O Embaixador António de Faria e Maya não deixou passar a oportunidade para os lembrar, agradecendo-lhes em nome do Chefe de Estado tudo quanto têm feito para manter na Tailândia o nome de Portugal. Falou em inglês e em Português. Os nossos luso-siameses ficaram emocionados, pois há entre eles um tão fervoroso culto da pátria distante que algumas famílias, com grande sacrifício, enviam os filhos a Portugal para aí aprenderem a língua dos seus avós. O Instituto Camões bem podia atribuir anualmente meia dúzia de bolsa de estudo a estes outros portugueses nascidos nas margens do menam Chao Phraya.
Acabado o espectáculo, recepção e jantar na embaixada de Portugal. E que jantar, com direito ao bacalhau que não via desde 2007, o vinho das nossas adegas e a doçaria portuguesa conventual que os thais tão bem conhecem, pois adoptaram-na como sua desde que Maria Guiomar de Pina a ensinou aos mestres culinários da corte siamesa em Ayuthia.

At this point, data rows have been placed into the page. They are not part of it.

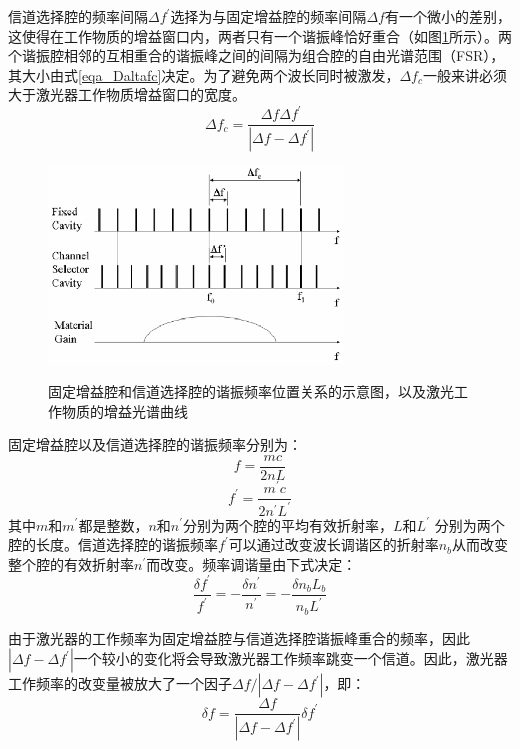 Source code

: \documentclass[oneside]{ZJUthesis}
\begin{document}
信道选择腔的频率间隔$\Delta f ^\prime$选择为与固定增益腔的频率间隔$\Delta f$有一个微小的差别，这使得在工作物质的增益窗口内，两者只有一个谐振峰恰好重合（如图\ref{fig_Deltaf}所示）。两个谐振腔相邻的互相重合的谐振峰之间的间隔为组合腔的自由光谱范围（FSR），其大小由式\ref{eqa_Daltafc}决定。为了避免两个波长同时被激发，$\Delta f_c$一般来讲必须大于激光器工作物质增益窗口的宽度。
\begin{equation}\label{eqa_Daltafc}
  \Delta f_c = \frac{\Delta f \Delta f^\prime}{|\Delta f-\Delta f^\prime|}
\end{equation}
\begin{figure}[!h]
  \centering
  \includegraphics[width=0.7\textwidth]{./Pictures/deltaf.eps}\\
  \caption{固定增益腔和信道选择腔的谐振频率位置关系的示意图，以及激光工作物质的增益光谱曲线}
  \label{fig_Deltaf}
\end{figure}

固定增益腔以及信道选择腔的谐振频率分别为：
\begin{equation}
  f = \frac{mc}{2nL}
\end{equation}
\begin{equation}
  f^\prime = \frac{m^\prime c}{2n^\prime L^\prime}
\end{equation}
其中$m$和$m^\prime$都是整数，$n$和$n^\prime$分别为两个腔的平均有效折射率，$L$和$L^\prime$ 分别为两个腔的长度。信道选择腔的谐振频率$f^\prime$可以通过改变波长调谐区的折射率$n_b$从而改变整个腔的有效折射率$n^\prime$而改变。频率调谐量由下式决定：
\begin{equation}
  \frac{\delta f^\prime}{f^\prime} = -\frac{\delta n^\prime}{n^\prime}=-\frac{\delta n_b L_b}{n_b L^\prime}
\end{equation}

由于激光器的工作频率为固定增益腔与信道选择腔谐振峰重合的频率，因此$|\Delta f-\Delta f^\prime|$一个较小的变化将会导致激光器工作频率跳变一个信道。因此，激光器工作频率的改变量被放大了一个因子$\Delta f/|\Delta f-\Delta f^\prime|$，即：
\begin{equation}
  \delta f = \frac{\Delta f}{|\Delta f-\Delta f^\prime|} \delta f^\prime
\end{equation}
\end{document}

A um canto, sentado aos pés de um retrato da nossa D. Maria I, um diplomata luso-canadiano, ex-embaixador do Canadá em Singapura, homem culto e grande conhecedor da nossa história asiática. Conversa interessante, com partilha plena de pontos de vista e uma esperança que teima em não morrer num Portugal restaurado. Soube-me o breve diálogo tão bem como o café. Afinal, Portugal não conhece cartões de identidade e passaportes. Portugal é uma ideia. Acudiu-me de novo a letra da Bia da Mouraria: "embora qualquer dos noivos tenha pouco mais que nada". Isto soa-me ao nosso patriotismo. Não importa saber se somos ricos ou pobres, se os outros têm os bancos e as negociatas que conspurcam o mundo. O importante é saber mantermo-nos portugueses e impedir que nos transformemos em gente de bazar. Um amigo chamou-me a atenção pela não exibição da bandeira europeia na cerimónia da tarde. Pensei no assunto. Erro protocolar, omissão ? Depois, falando com os meus botões concordei: a Europa não é aqui chamada para nada. Nós somos do mundo, um pouco na Europa, muito nas Américas e em África, um bom pedaço na Ásia. Ora, não precisamos da Europa para nada.